6 Feb 2022
Green glass globe in green grass

Decarbonising our way into the future

Every company should devise a forward-looking plan to decarbonise. Climate change is indeed happening more rapidly and drastically than we ever anticipated.

Melting ice caps, mass-extinction events and ever-depleting ecosystems have often been seen in National Geographic or David Attenborough documentaries over the years, but undoubtedly recent global events are starting to drive home a very real message.

Rising global sea levels, flash floods, forest fires and repeated heatwaves, are just a few of the erratic weather conditions being witnessed. These confirm the IPCC’s warnings that climate change is indeed happening more rapidly and drastically than we ever anticipated. 

Leaving our anthropogenic activities unbridled is making our world uninhabitable. Action is therefore a must. Last November, the eyes of the world were turned upon Glasgow, whereby the UN Climate Change conference (COP26) was held.  Despite it being a positive event in that it brought together several stakeholders to set common goals, many were disappointed that the national commitments agreed upon fell short from the original COP21, 1.5-2°C increase in temperatures (now being set at 1.8°C to 2.4°C).

Yet, while policymakers are still disagreeing on whether we should slightly simmer or else sear our planet in the years to come, businesses are being pushed to embark on a decarbonisation journey through a number of different drivers.

Companies are being asked to disclose their carbon emissions through Environmental, Social and Governance (ESG) reporting. End-users are shifting towards less carbon-intensive products, with studies showing customer niches are also willing to pay a premium for sustainable goods.

Finance providers, including institutional investors and financial intermediaries, are facing various regulations pushing them towards greening their portfolios. And short-term profits are gradually being replaced by the mantra of longer-term earnings, and hence allowing for stakeholder capitalism to take a role in economic development.

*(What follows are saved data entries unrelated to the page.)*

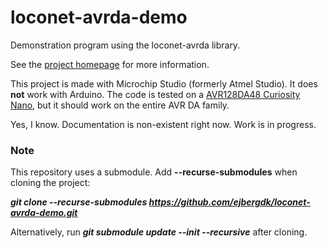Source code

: # loconet-avrda-demo

Demonstration program using the loconet-avrda library.

See the [project homepage](https://www.ejberg.dk/portfolio/loconet-avr-da/) for more information.

This project is made with Microchip Studio (formerly Atmel Studio). It does **not** work with Arduino.
The code is tested on a [AVR128DA48 Curiosity Nano](https://www.microchip.com/Developmenttools/ProductDetails/DM164151),
but it should work on the entire AVR DA family.

Yes, I know. Documentation is non-existent right now. Work is in progress.

### Note
This repository uses a submodule. Add **--recurse-submodules** when cloning the project:

***git clone --recurse-submodules https://github.com/ejbergdk/loconet-avrda-demo.git***

Alternatively, run ***git submodule update --init --recursive*** after cloning.
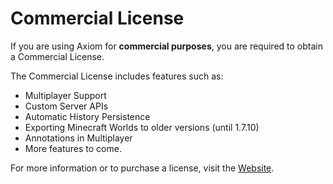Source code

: # Commercial License

If you are using Axiom for **commercial purposes**, you are required to obtain a Commercial License.

The Commercial License includes features such as:
- Multiplayer Support
- Custom Server APIs
- Automatic History Persistence
- Exporting Minecraft Worlds to older versions (until 1.7.10)
- Annotations in Multiplayer
- More features to come.

For more information or to purchase a license, visit the [Website](https://axiom.moulberry.com/commercial).
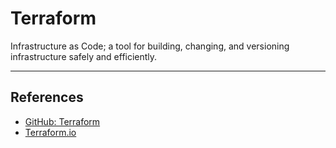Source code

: # Terraform

Infrastructure as Code; a tool for building, changing, and versioning infrastructure safely and efficiently.

---

## References

-   [GitHub: Terraform](https://github.com/hashicorp/terraform)
-   [Terraform.io](https://www.terraform.io)
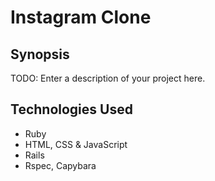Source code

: Instagram Clone
=======================

## Synopsis

TODO: Enter a description of your project here.

## Technologies Used

- Ruby
- HTML, CSS & JavaScript
- Rails
- Rspec, Capybara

However, such a shift is no simple task. We are currently witnessing companies frantically scrambling to get on the decarbonisation bandwagon, committing to becoming ‘carbon neutral’, ‘carbon negative’, ‘net zero’ or ‘carbon positive’, often being unaware of what this truly entails, the costs and benefits, or how this should be implemented.

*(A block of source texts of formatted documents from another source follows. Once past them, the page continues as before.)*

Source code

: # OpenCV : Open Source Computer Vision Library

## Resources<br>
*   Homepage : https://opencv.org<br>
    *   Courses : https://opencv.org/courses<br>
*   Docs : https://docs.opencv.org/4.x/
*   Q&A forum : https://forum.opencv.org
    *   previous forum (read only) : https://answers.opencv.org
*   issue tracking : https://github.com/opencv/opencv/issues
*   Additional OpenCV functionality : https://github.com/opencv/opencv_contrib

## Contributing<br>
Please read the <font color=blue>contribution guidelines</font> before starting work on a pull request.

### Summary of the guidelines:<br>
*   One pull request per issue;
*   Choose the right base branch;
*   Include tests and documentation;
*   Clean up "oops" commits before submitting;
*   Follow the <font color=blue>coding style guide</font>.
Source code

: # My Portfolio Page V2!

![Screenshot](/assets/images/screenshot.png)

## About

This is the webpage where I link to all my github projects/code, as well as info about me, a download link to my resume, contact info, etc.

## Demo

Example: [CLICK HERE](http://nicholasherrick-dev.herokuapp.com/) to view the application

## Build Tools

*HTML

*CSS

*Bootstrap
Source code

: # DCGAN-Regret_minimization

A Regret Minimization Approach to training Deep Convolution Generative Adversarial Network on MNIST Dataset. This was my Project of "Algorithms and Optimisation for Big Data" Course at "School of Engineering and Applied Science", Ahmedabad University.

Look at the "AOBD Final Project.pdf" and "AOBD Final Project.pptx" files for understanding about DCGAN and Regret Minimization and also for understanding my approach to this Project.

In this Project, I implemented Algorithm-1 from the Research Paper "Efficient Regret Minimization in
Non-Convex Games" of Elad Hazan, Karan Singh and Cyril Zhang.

Yet, what is not measured cannot be managed. Hence, it is advisable that even before setting any targets, companies should take stock of their current carbon footprint, to at least understand their starting point. Companies should typically measure both their direct and indirect carbon emissions segmented into Scope 1, Scope 2 and Scope 3 emissions, under international standards or guidance such as the Greenhouse Gas (GHG) Protocol.

renewable energy with wind turbines and flock of birds

Scope 1 emissions are those occurring from sources owned and controlled by a company, while Scope 2 emissions are related to the purchase of electricity, steam, heating, and cooling for industry use. These two categories are ‘simpler’ to calculate, being internal emissions. On the other hand, Scope 3 emissions are more complex, in that they include all other indirect emissions caused within the supply chain.

Equipped with such knowledge, companies can choose to disclose their carbon-footprint in their reporting (this is increasingly going to become mandatory, starting off from larger firms) and develop a carbon-reducing policy, which could include setting targets with international accreditation organisations, such as the Science Based Targets initiative (SBTi), making them both more accountable as well as credible.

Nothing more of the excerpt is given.